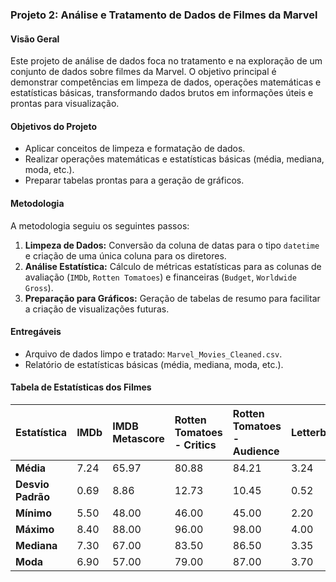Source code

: ### Projeto 2: Análise e Tratamento de Dados de Filmes da Marvel

#### Visão Geral

Este projeto de análise de dados foca no tratamento e na exploração de um conjunto de dados sobre filmes da Marvel. O objetivo principal é demonstrar competências em limpeza de dados, operações matemáticas e estatísticas básicas, transformando dados brutos em informações úteis e prontas para visualização.

#### Objetivos do Projeto

* Aplicar conceitos de limpeza e formatação de dados.
* Realizar operações matemáticas e estatísticas básicas (média, mediana, moda, etc.).
* Preparar tabelas prontas para a geração de gráficos.

#### Metodologia

A metodologia seguiu os seguintes passos:

1.  **Limpeza de Dados:** Conversão da coluna de datas para o tipo `datetime` e criação de uma única coluna para os diretores.
2.  **Análise Estatística:** Cálculo de métricas estatísticas para as colunas de avaliação (`IMDb`, `Rotten Tomatoes`) e financeiras (`Budget`, `Worldwide Gross`).
3.  **Preparação para Gráficos:** Geração de tabelas de resumo para facilitar a criação de visualizações futuras.

#### Entregáveis

* Arquivo de dados limpo e tratado: `Marvel_Movies_Cleaned.csv`.
* Relatório de estatísticas básicas (média, mediana, moda, etc.).

#### Tabela de Estatísticas dos Filmes

| Estatística | IMDb | IMDB Metascore | Rotten Tomatoes - Critics | Rotten Tomatoes - Audience | Letterboxd | Budget | Domestic Gross | Worldwide Gross |
|:---|:---|:---|:---|:---|:---|:---|:---|:---|
| **Média** | 7.24 | 65.97 | 80.88 | 84.21 | 3.24 | 229.52 | 365.86 | 918.56 |
| **Desvio Padrão** | 0.69 | 8.86 | 12.73 | 10.45 | 0.52 | 69.00 | 195.49 | 556.26 |
| **Mínimo** | 5.50 | 48.00 | 46.00 | 45.00 | 2.20 | 140.00 | 84.50 | 206.10 |
| **Máximo** | 8.40 | 88.00 | 96.00 | 98.00 | 4.00 | 400.00 | 858.40 | 2799.00 |
| **Mediana** | 7.30 | 67.00 | 83.50 | 86.50 | 3.35 | 200.00 | 333.95 | 809.50 |
| **Moda** | 6.90 | 57.00 | 79.00 | 87.00 | 3.70 | 200.00 | 84.50 | 206.10 |
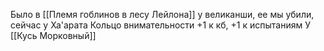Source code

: Было в [[Племя гоблинов в лесу Лейлона]] у великанши, ее мы убили, сейчас у Ха'арата
Кольцо внимательности +1 к кб, +1 к испытаниям
У [[Кусь Морковный]]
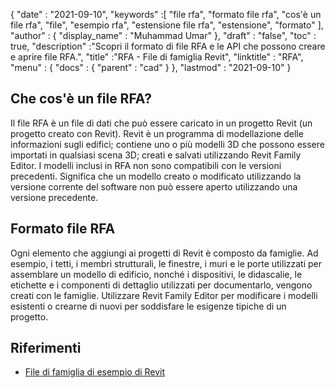 {
  "date" : "2021-09-10",
  "keywords" :[ "file rfa", "formato file rfa", "cos'è un file rfa", "file", "esempio rfa", "estensione file rfa", "estensione", "formato" ],
  "author" : {
    "display_name" : "Muhammad Umar"
},
  "draft" : "false",
  "toc" : true,
  "description" :"Scopri il formato di file RFA e le API che possono creare e aprire file RFA.",
  "title" :"RFA - File di famiglia Revit",
  "linktitle" : "RFA",
  "menu" : {
    "docs" : {
      "parent" : "cad"
}
},
  "lastmod" : "2021-09-10"
}

## Che cos'è un file RFA?
Il file RFA è un file di dati che può essere caricato in un progetto Revit (un progetto creato con Revit). Revit è un programma di modellazione delle informazioni sugli edifici; contiene uno o più modelli 3D che possono essere importati in qualsiasi scena 3D; creati e salvati utilizzando Revit Family Editor. I modelli inclusi in RFA non sono compatibili con le versioni precedenti. Significa che un modello creato o modificato utilizzando la versione corrente del software non può essere aperto utilizzando una versione precedente.


## Formato file RFA
Ogni elemento che aggiungi ai progetti di Revit è composto da famiglie. Ad esempio, i tetti, i membri strutturali, le finestre, i muri e le porte utilizzati per assemblare un modello di edificio, nonché i dispositivi, le didascalie, le etichette e i componenti di dettaglio utilizzati per documentarlo, vengono creati con le famiglie. Utilizzare Revit Family Editor per modificare i modelli esistenti o crearne di nuovi per soddisfare le esigenze tipiche di un progetto.


## Riferimenti

* [File di famiglia di esempio di Revit](https://help.autodesk.com/view/RVT/2021/ENU/?guid=GUID-73E0E508-B9DA-4405-BAB4-C46D803BC1DE)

# # #

*TASK TO CARRY OUT:* Could you reproduce all of the material exactly? Keep the pictures out of it.

*OUTPUT OF THE TASK:*
Source code

: ### Projeto 2: Análise e Tratamento de Dados de Filmes da Marvel

#### Visão Geral

Este projeto de análise de dados foca no tratamento e na exploração de um conjunto de dados sobre filmes da Marvel. O objetivo principal é demonstrar competências em limpeza de dados, operações matemáticas e estatísticas básicas, transformando dados brutos em informações úteis e prontas para visualização.

#### Objetivos do Projeto

* Aplicar conceitos de limpeza e formatação de dados.
* Realizar operações matemáticas e estatísticas básicas (média, mediana, moda, etc.).
* Preparar tabelas prontas para a geração de gráficos.

#### Metodologia

A metodologia seguiu os seguintes passos:

1.  **Limpeza de Dados:** Conversão da coluna de datas para o tipo `datetime` e criação de uma única coluna para os diretores.
2.  **Análise Estatística:** Cálculo de métricas estatísticas para as colunas de avaliação (`IMDb`, `Rotten Tomatoes`) e financeiras (`Budget`, `Worldwide Gross`).
3.  **Preparação para Gráficos:** Geração de tabelas de resumo para facilitar a criação de visualizações futuras.

#### Entregáveis

* Arquivo de dados limpo e tratado: `Marvel_Movies_Cleaned.csv`.
* Relatório de estatísticas básicas (média, mediana, moda, etc.).

#### Tabela de Estatísticas dos Filmes

| Estatística | IMDb | IMDB Metascore | Rotten Tomatoes - Critics | Rotten Tomatoes - Audience | Letterboxd | Budget | Domestic Gross | Worldwide Gross |
|:---|:---|:---|:---|:---|:---|:---|:---|:---|
| **Média** | 7.24 | 65.97 | 80.88 | 84.21 | 3.24 | 229.52 | 365.86 | 918.56 |
| **Desvio Padrão** | 0.69 | 8.86 | 12.73 | 10.45 | 0.52 | 69.00 | 195.49 | 556.26 |
| **Mínimo** | 5.50 | 48.00 | 46.00 | 45.00 | 2.20 | 140.00 | 84.50 | 206.10 |
| **Máximo** | 8.40 | 88.00 | 96.00 | 98.00 | 4.00 | 400.00 | 858.40 | 2799.00 |
| **Mediana** | 7.30 | 67.00 | 83.50 | 86.50 | 3.35 | 200.00 | 333.95 | 809.50 |
| **Moda** | 6.90 | 57.00 | 79.00 | 87.00 | 3.70 | 200.00 | 84.50 | 206.10 |
Source code

: Было в [[Племя гоблинов в лесу Лейлона]] у великанши, ее мы убили, сейчас у Ха'арата
Кольцо внимательности +1 к кб, +1 к испытаниям
У [[Кусь Морковный]]
 {
  "date" : "2021-09-10",
  "keywords" :[ "file rfa", "formato file rfa", "cos'è un file rfa", "file", "esempio rfa", "estensione file rfa", "estensione", "formato" ],
  "author" : {
    "display_name" : "Muhammad Umar"
},
  "draft" : "false",
  "toc" : true,
  "description" :"Scopri il formato di file RFA e le API che possono creare e aprire file RFA.",
  "title" :"RFA - File di famiglia Revit",
  "linktitle" : "RFA",
  "menu" : {
    "docs" : {
      "parent" : "cad"
}
},
  "lastmod" : "2021-09-10"
}

## Che cos'è un file RFA?
Il file RFA è un file di dati che può essere caricato in un progetto Revit (un progetto creato con Revit). Revit è un programma di modellazione delle informazioni sugli edifici; contiene uno o più modelli 3D che possono essere importati in qualsiasi scena 3D; creati e salvati utilizzando Revit Family Editor. I modelli inclusi in RFA non sono compatibili con le versioni precedenti. Significa che un modello creato o modificato utilizzando la versione corrente del software non può essere aperto utilizzando una versione precedente.


## Formato file RFA
Ogni elemento che aggiungi ai progetti di Revit è composto da famiglie. Ad esempio, i tetti, i membri strutturali, le finestre, i muri e le porte utilizzati per assemblare un modello di edificio, nonché i dispositivi, le didascalie, le etichette e i componenti di dettaglio utilizzati per documentarlo, vengono creati con le famiglie. Utilizzare Revit Family Editor per modificare i modelli esistenti o crearne di nuovi per soddisfare le esigenze tipiche di un progetto.


## Riferimenti

* [File di famiglia di esempio di Revit](https://help.autodesk.com/view/RVT/2021/ENU/?guid=GUID-73E0E508-B9DA-4405-BAB4-C46D803BC1DE)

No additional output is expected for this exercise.